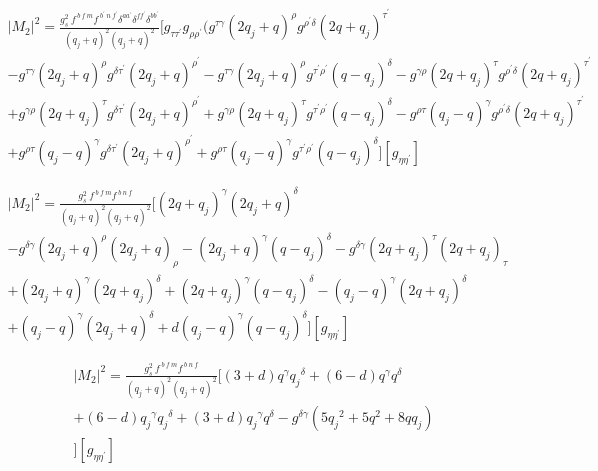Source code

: \begin{equation}
\begin{split}
|M_2|^2=\frac{g_s^2\: f^{\:b\:f\:m} f^{\:b^{\prime}\:n\:f^{\prime}} {\delta}^{{a}{a^{\prime}}} {\delta}^{{f}{f^{\prime}}} {\delta}^{{b}{b^{\prime}}}}{(q_j +q)^2 (q_j +q)^2}[g_{{\tau}{{\tau}^{\prime}}}g_{{\rho}{{\rho}^{\prime}}}(g^{{\tau}{\gamma}}(2q_j+q)^{\rho}g^{{{\rho}^{\prime}}{{\delta}}}(2q+q_j)^{{\tau}^{\prime}}\\
-g^{{\tau}{\gamma}}(2q_j+q)^{\rho}g^{{{\delta}}{{\tau}^{\prime}}}(2q_j +q)^{{\rho}^{\prime}}-g^{{\tau}{\gamma}}(2q_j+q)^{\rho}g^{{{\tau}^{\prime}}{{\rho}^{\prime}}}(q-q_j)^{{\delta}}-g^{{\gamma}{\rho}}(2q +q_j)^{\tau}g^{{{\rho}^{\prime}}{{\delta}}}(2q+q_j)^{{\tau}^{\prime}}\\
+g^{{\gamma}{\rho}}(2q +q_j)^{\tau}g^{{{\delta}}{{\tau}^{\prime}}}(2q_j +q)^{{\rho}^{\prime}}+g^{{\gamma}{\rho}}(2q +q_j)^{\tau}g^{{{\tau}^{\prime}}{{\rho}^{\prime}}}(q-q_j)^{{\delta}}-g^{{\rho}{\tau}}(q_j -q)^{\gamma}g^{{{\rho}^{\prime}}{{\delta}}}(2q+q_j)^{{\tau}^{\prime}}\\
+g^{{\rho}{\tau}}(q_j -q)^{\gamma}g^{{{\delta}}{{\tau}^{\prime}}}(2q_j +q)^{{\rho}^{\prime}}
+g^{{\rho}{\tau}}(q_j -q)^{\gamma}g^{{{\tau}^{\prime}}{{\rho}^{\prime}}}(q-q_j)^{{\delta}}
][g_{{\eta}{{\eta}^{\prime}}}]
\end{split}
\end{equation}


\begin{equation}
\begin{split}
|M_2|^2=\frac{g_s^2\: f^{\:b\:f\:m} f^{\:b\:n\:f}}{(q_j +q)^2 (q_j +q)^2}[(2q+q_j)^{{\gamma}}(2q_j+q)^{\delta}\\
-g^{{\delta}{\gamma}}(2q_j+q)^{\rho}(2q_j +q)_{{\rho}}-(2q_j+q)^{\gamma}(q-q_j)^{{\delta}}-g^{{\delta}{\gamma}}(2q +q_j)^{\tau}(2q+q_j)_{{\tau}}\\
+(2q_j +q)^{{\gamma}}(2q +q_j)^{\delta}+(2q +q_j)^{\gamma}(q-q_j)^{{\delta}}-(q_j -q)^{\gamma}(2q+q_j)^{{\delta}}\\
+(q_j -q)^{\gamma}(2q_j +q)^{{\delta}}+d(q_j -q)^{\gamma}(q-q_j)^{{\delta}}][g_{{\eta}{{\eta}^{\prime}}}]
\end{split}
\end{equation}


\begin{equation}
\begin{split}
|M_2|^2=\frac{g_s^2\: f^{\:b\:f\:m} f^{\:b\:n\:f}}{(q_j +q)^2 (q_j +q)^2}[(3+d)q^{\gamma}{q_j}^{\delta}+(6-d)q^{\gamma}{q}^{\delta}\\+(6-d){q_j}^{\gamma}{q_j}^{\delta}+(3+d){q_j}^{\gamma}{q}^{\delta}-g^{{\delta}{\gamma}}(5{q_j}^2+5q^2+8qq_j)\\
][g_{{\eta}{{\eta}^{\prime}}}]
\end{split}
\end{equation}
\pagebreak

○ ○ ○ ○ ○ ○ ○

Required action: The data above must be copied exactly. Leave out the pictures.

Task output:
Source code

: \begin{equation}
\begin{split}
|M_2|^2=\frac{g_s^2\: f^{\:b\:f\:m} f^{\:b^{\prime}\:n\:f^{\prime}} {\delta}^{{a}{a^{\prime}}} {\delta}^{{f}{f^{\prime}}} {\delta}^{{b}{b^{\prime}}}}{(q_j +q)^2 (q_j +q)^2}[g_{{\tau}{{\tau}^{\prime}}}g_{{\rho}{{\rho}^{\prime}}}(g^{{\tau}{\gamma}}(2q_j+q)^{\rho}g^{{{\rho}^{\prime}}{{\delta}}}(2q+q_j)^{{\tau}^{\prime}}\\
-g^{{\tau}{\gamma}}(2q_j+q)^{\rho}g^{{{\delta}}{{\tau}^{\prime}}}(2q_j +q)^{{\rho}^{\prime}}-g^{{\tau}{\gamma}}(2q_j+q)^{\rho}g^{{{\tau}^{\prime}}{{\rho}^{\prime}}}(q-q_j)^{{\delta}}-g^{{\gamma}{\rho}}(2q +q_j)^{\tau}g^{{{\rho}^{\prime}}{{\delta}}}(2q+q_j)^{{\tau}^{\prime}}\\
+g^{{\gamma}{\rho}}(2q +q_j)^{\tau}g^{{{\delta}}{{\tau}^{\prime}}}(2q_j +q)^{{\rho}^{\prime}}+g^{{\gamma}{\rho}}(2q +q_j)^{\tau}g^{{{\tau}^{\prime}}{{\rho}^{\prime}}}(q-q_j)^{{\delta}}-g^{{\rho}{\tau}}(q_j -q)^{\gamma}g^{{{\rho}^{\prime}}{{\delta}}}(2q+q_j)^{{\tau}^{\prime}}\\
+g^{{\rho}{\tau}}(q_j -q)^{\gamma}g^{{{\delta}}{{\tau}^{\prime}}}(2q_j +q)^{{\rho}^{\prime}}
+g^{{\rho}{\tau}}(q_j -q)^{\gamma}g^{{{\tau}^{\prime}}{{\rho}^{\prime}}}(q-q_j)^{{\delta}}
][g_{{\eta}{{\eta}^{\prime}}}]
\end{split}
\end{equation}


\begin{equation}
\begin{split}
|M_2|^2=\frac{g_s^2\: f^{\:b\:f\:m} f^{\:b\:n\:f}}{(q_j +q)^2 (q_j +q)^2}[(2q+q_j)^{{\gamma}}(2q_j+q)^{\delta}\\
-g^{{\delta}{\gamma}}(2q_j+q)^{\rho}(2q_j +q)_{{\rho}}-(2q_j+q)^{\gamma}(q-q_j)^{{\delta}}-g^{{\delta}{\gamma}}(2q +q_j)^{\tau}(2q+q_j)_{{\tau}}\\
+(2q_j +q)^{{\gamma}}(2q +q_j)^{\delta}+(2q +q_j)^{\gamma}(q-q_j)^{{\delta}}-(q_j -q)^{\gamma}(2q+q_j)^{{\delta}}\\
+(q_j -q)^{\gamma}(2q_j +q)^{{\delta}}+d(q_j -q)^{\gamma}(q-q_j)^{{\delta}}][g_{{\eta}{{\eta}^{\prime}}}]
\end{split}
\end{equation}


\begin{equation}
\begin{split}
|M_2|^2=\frac{g_s^2\: f^{\:b\:f\:m} f^{\:b\:n\:f}}{(q_j +q)^2 (q_j +q)^2}[(3+d)q^{\gamma}{q_j}^{\delta}+(6-d)q^{\gamma}{q}^{\delta}\\+(6-d){q_j}^{\gamma}{q_j}^{\delta}+(3+d){q_j}^{\gamma}{q}^{\delta}-g^{{\delta}{\gamma}}(5{q_j}^2+5q^2+8qq_j)\\
][g_{{\eta}{{\eta}^{\prime}}}]
\end{split}
\end{equation}
\pagebreak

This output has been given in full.